Stored data:
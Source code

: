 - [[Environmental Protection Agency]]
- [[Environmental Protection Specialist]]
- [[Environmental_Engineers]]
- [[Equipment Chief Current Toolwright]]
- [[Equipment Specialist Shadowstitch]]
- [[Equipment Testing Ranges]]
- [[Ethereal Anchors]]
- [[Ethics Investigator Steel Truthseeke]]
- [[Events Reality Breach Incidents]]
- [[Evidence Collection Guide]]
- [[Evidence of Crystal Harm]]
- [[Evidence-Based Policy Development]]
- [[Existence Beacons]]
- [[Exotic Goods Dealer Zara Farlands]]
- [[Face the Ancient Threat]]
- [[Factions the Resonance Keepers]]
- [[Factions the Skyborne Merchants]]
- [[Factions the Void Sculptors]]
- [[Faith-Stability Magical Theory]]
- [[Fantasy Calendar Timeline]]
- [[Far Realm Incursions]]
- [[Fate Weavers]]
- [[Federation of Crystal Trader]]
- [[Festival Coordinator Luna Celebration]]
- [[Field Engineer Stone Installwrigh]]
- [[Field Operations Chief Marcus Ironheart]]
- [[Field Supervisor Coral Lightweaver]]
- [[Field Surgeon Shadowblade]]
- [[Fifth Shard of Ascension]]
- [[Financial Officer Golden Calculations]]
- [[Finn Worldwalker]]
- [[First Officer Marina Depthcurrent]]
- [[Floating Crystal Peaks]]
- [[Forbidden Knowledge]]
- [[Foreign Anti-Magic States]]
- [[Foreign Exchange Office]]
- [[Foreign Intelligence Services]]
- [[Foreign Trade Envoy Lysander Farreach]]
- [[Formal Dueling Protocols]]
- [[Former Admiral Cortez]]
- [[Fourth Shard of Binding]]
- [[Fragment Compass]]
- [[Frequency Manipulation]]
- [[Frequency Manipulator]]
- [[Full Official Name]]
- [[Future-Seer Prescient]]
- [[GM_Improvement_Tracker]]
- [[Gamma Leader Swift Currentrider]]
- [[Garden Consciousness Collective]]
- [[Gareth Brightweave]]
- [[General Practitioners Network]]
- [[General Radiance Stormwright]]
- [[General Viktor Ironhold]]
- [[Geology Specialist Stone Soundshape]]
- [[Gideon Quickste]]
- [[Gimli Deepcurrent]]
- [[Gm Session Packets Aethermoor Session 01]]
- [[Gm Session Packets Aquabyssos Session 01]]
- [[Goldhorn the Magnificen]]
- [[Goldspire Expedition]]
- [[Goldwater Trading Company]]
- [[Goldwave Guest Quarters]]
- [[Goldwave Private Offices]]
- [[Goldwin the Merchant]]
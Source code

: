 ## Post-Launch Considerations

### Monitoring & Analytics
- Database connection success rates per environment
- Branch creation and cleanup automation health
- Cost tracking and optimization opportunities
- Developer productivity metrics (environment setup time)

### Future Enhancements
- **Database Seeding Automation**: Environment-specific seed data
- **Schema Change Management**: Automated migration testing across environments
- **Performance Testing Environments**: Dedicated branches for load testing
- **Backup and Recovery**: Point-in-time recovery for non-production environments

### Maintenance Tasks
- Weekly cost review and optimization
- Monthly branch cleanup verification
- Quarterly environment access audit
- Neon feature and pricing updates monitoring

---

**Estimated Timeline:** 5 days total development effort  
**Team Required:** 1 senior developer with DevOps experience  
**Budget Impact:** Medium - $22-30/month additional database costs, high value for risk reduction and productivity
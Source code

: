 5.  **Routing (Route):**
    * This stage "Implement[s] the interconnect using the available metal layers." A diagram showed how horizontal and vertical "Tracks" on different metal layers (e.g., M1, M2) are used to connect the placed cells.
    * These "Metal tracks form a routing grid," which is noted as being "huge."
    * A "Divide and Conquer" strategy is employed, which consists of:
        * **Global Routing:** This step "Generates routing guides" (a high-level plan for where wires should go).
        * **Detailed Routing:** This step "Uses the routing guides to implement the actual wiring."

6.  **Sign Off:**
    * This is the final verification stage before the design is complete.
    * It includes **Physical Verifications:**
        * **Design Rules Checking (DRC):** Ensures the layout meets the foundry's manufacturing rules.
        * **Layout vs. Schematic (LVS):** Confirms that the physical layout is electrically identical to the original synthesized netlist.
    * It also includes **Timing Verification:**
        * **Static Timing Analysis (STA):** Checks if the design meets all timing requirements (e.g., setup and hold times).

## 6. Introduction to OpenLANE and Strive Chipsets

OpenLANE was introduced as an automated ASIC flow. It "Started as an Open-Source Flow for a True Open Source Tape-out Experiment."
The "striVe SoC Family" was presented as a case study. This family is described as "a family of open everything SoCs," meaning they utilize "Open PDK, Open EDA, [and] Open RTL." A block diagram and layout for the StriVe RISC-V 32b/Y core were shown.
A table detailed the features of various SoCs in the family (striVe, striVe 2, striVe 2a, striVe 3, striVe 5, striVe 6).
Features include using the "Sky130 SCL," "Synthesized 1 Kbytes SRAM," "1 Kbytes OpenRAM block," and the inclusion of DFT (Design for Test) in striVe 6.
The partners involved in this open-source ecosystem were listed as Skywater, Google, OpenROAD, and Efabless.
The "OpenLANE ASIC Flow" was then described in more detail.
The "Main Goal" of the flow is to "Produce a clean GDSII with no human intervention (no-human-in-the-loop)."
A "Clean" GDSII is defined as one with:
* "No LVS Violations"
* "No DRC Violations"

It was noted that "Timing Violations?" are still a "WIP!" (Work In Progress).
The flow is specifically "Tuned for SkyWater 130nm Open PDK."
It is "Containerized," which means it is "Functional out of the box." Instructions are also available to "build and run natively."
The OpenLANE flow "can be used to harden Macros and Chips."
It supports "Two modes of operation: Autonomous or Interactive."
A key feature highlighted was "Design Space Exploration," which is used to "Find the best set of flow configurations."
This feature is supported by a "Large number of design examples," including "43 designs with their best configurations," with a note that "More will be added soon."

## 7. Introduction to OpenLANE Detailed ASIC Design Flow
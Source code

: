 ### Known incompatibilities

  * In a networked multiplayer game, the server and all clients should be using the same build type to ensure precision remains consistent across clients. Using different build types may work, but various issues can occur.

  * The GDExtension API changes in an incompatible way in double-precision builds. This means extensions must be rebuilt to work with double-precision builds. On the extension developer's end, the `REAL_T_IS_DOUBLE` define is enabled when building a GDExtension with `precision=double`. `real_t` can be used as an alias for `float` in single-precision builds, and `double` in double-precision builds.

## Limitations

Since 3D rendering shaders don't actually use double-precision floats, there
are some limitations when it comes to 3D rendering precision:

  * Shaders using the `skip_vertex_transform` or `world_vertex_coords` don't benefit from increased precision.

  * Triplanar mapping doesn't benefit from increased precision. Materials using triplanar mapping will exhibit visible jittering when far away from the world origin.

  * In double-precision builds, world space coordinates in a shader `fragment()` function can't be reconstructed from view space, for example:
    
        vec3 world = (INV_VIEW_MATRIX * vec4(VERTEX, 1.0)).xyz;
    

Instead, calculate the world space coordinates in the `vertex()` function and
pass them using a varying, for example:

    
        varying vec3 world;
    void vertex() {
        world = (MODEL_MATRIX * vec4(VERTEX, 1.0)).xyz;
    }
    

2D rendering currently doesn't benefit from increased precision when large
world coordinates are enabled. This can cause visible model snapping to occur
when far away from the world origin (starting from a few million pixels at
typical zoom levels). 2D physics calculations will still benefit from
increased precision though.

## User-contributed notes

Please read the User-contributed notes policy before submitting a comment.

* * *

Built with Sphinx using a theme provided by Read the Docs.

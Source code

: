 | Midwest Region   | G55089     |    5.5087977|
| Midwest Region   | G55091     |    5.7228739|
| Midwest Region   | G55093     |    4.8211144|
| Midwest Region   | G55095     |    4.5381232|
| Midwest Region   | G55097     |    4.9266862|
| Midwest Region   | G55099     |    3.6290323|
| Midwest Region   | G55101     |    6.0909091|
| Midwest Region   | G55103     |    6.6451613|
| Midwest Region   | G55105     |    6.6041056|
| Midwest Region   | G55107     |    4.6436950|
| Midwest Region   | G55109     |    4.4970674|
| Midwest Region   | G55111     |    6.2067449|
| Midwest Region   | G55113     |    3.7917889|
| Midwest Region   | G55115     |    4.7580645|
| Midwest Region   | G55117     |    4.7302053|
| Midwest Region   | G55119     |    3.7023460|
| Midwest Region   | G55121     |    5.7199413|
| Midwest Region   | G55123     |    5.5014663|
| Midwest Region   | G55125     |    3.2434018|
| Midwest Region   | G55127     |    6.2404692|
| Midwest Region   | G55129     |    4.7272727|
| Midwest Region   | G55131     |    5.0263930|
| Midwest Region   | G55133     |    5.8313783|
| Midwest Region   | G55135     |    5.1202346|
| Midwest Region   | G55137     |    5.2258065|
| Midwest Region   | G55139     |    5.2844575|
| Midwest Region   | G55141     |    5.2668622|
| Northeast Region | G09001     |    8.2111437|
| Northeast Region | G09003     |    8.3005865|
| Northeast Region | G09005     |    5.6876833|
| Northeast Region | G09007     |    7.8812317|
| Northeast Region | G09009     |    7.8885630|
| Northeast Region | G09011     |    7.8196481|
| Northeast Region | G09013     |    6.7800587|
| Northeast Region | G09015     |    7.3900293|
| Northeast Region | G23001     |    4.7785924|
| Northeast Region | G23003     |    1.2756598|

#### [The problem]
Please find each line in the records above that holds the word "block", and copy it.

#### [Exercise response]
The "striVe SoC Family" was presented as a case study. This family is described as "a family of open everything SoCs," meaning they utilize "Open PDK, Open EDA, [and] Open RTL." A block diagram and layout for the StriVe RISC-V 32b/Y core were shown.
Features include using the "Sky130 SCL," "Synthesized 1 Kbytes SRAM," "1 Kbytes OpenRAM block," and the inclusion of DFT (Design for Test) in striVe 6.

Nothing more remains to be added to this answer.